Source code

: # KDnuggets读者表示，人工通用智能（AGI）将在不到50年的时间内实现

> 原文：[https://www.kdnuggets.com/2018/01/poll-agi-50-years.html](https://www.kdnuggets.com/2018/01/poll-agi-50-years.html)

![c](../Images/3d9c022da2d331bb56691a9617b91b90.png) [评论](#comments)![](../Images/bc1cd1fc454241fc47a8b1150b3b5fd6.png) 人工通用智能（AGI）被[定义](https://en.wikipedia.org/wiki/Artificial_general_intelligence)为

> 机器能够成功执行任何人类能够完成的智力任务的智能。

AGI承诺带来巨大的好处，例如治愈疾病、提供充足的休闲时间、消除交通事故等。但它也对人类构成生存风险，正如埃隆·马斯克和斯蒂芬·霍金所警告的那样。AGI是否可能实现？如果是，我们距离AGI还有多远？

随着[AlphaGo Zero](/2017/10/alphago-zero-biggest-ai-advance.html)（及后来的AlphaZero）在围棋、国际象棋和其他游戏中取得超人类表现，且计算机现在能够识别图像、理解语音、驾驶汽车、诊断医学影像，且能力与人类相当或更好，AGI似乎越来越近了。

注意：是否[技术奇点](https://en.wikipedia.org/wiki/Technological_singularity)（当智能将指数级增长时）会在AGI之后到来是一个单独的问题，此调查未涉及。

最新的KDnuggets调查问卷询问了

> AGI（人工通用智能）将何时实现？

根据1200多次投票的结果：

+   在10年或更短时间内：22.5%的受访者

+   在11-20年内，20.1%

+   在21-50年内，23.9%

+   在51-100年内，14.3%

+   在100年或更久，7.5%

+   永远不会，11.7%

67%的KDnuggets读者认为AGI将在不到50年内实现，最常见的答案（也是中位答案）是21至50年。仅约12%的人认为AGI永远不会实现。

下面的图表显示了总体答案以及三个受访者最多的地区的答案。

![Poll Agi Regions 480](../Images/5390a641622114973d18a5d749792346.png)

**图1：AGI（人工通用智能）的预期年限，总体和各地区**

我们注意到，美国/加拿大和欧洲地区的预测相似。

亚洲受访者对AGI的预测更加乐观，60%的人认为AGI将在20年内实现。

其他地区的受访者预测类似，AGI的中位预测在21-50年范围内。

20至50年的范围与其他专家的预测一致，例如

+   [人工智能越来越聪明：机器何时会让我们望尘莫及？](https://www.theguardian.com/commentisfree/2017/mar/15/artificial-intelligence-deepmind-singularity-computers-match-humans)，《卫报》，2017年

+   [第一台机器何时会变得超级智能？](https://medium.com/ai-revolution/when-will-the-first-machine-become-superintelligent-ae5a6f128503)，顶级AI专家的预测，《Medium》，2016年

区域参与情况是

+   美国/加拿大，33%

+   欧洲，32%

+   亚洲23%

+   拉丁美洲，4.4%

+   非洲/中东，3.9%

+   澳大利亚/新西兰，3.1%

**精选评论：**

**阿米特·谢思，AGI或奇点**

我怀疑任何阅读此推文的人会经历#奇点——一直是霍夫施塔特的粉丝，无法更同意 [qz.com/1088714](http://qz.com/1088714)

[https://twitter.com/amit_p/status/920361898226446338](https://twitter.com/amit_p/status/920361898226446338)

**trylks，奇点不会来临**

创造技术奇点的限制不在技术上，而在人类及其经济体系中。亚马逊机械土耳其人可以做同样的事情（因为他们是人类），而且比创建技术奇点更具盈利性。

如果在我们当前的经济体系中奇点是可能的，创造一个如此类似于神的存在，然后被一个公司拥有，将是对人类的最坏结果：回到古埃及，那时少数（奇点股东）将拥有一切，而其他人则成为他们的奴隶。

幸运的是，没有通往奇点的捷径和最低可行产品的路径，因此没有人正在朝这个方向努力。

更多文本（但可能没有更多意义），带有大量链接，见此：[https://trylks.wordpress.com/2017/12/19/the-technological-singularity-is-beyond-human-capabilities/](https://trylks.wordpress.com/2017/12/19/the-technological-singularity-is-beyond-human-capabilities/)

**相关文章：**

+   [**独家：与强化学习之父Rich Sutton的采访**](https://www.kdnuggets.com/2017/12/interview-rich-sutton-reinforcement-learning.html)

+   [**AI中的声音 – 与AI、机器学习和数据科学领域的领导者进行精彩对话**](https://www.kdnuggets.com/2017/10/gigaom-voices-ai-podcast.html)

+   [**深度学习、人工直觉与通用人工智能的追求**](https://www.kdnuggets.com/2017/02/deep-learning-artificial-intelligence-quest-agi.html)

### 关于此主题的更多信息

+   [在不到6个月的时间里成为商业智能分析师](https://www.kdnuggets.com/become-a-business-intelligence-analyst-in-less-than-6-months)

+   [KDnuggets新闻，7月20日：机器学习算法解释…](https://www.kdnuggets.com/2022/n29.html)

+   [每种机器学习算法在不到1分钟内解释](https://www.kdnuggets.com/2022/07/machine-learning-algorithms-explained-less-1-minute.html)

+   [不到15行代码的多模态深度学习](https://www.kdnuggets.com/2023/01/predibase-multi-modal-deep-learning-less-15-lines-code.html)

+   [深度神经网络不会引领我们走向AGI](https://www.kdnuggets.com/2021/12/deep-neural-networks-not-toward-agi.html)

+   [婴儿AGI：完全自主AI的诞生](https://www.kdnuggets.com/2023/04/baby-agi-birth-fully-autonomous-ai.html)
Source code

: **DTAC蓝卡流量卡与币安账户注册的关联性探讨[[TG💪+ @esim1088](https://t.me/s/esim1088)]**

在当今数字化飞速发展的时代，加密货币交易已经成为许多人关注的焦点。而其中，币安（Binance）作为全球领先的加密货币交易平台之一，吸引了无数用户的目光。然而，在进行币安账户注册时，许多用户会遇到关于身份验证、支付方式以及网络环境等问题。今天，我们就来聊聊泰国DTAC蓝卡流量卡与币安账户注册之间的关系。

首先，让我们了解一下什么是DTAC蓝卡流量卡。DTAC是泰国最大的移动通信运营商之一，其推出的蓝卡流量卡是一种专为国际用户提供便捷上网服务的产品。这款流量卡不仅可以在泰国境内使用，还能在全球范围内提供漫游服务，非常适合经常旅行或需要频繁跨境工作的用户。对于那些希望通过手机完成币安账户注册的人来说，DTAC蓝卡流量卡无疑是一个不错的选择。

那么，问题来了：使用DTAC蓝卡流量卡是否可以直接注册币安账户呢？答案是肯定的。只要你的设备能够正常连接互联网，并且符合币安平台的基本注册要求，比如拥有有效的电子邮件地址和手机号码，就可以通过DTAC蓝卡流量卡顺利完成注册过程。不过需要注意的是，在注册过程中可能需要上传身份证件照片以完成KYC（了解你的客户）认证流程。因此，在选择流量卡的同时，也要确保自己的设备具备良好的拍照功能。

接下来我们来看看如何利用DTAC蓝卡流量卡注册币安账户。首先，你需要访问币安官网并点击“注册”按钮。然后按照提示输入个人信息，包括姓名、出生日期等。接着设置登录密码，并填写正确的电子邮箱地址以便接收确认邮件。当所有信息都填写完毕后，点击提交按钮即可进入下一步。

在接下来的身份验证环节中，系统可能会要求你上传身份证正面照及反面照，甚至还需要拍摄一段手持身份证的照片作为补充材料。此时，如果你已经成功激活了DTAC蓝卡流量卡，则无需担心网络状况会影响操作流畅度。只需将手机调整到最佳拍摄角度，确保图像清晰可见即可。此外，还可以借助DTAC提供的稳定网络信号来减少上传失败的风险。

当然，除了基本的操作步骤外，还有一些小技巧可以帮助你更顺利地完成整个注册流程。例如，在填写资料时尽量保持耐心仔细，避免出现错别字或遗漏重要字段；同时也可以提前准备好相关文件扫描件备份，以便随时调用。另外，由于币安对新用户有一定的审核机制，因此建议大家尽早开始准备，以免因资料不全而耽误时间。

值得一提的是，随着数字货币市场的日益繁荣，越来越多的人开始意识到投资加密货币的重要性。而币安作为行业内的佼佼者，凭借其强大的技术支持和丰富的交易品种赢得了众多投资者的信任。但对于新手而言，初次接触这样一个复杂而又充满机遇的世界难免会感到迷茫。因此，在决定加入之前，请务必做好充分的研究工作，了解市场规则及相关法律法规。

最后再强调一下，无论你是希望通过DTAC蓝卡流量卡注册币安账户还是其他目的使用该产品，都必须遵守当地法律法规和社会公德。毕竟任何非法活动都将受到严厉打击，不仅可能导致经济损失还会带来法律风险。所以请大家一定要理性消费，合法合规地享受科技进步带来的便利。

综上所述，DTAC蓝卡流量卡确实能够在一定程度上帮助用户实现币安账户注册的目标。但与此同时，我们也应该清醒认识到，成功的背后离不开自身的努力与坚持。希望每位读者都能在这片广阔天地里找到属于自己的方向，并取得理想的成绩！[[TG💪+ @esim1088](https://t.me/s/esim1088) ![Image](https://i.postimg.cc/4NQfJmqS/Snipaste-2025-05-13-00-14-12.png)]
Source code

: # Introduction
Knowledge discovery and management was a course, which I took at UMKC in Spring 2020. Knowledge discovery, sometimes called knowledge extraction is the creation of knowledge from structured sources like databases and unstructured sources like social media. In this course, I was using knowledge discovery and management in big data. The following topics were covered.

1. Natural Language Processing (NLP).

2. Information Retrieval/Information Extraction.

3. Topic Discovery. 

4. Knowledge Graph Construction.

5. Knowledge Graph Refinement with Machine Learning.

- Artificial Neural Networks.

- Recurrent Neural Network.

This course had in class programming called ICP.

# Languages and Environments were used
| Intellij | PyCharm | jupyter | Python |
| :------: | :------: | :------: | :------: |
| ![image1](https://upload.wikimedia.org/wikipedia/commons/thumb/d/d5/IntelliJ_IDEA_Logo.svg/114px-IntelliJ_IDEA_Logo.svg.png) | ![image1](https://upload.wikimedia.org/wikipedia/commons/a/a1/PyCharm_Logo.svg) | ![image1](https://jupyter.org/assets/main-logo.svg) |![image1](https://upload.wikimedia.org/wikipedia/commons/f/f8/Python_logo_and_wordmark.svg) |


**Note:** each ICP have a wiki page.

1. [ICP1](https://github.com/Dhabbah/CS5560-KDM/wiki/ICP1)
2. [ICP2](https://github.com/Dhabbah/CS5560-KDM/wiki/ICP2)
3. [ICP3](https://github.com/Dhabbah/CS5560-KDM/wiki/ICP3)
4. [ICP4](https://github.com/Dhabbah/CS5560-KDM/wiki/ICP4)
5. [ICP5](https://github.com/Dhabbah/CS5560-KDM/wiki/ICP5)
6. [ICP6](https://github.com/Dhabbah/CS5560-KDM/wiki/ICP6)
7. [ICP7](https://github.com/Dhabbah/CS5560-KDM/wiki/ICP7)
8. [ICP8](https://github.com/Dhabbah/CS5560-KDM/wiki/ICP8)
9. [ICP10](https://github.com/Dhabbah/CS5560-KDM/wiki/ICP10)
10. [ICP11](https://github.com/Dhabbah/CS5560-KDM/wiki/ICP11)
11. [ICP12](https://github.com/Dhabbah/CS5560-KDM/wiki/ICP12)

(Assignment) Only lines holding the word "Images" are wanted; list them all from the material.

(Worked solution)
![c](../Images/3d9c022da2d331bb56691a9617b91b90.png) [评论](#comments)![](../Images/bc1cd1fc454241fc47a8b1150b3b5fd6.png) 人工通用智能（AGI）被[定义](https://en.wikipedia.org/wiki/Artificial_general_intelligence)为
![Poll Agi Regions 480](../Images/5390a641622114973d18a5d749792346.png)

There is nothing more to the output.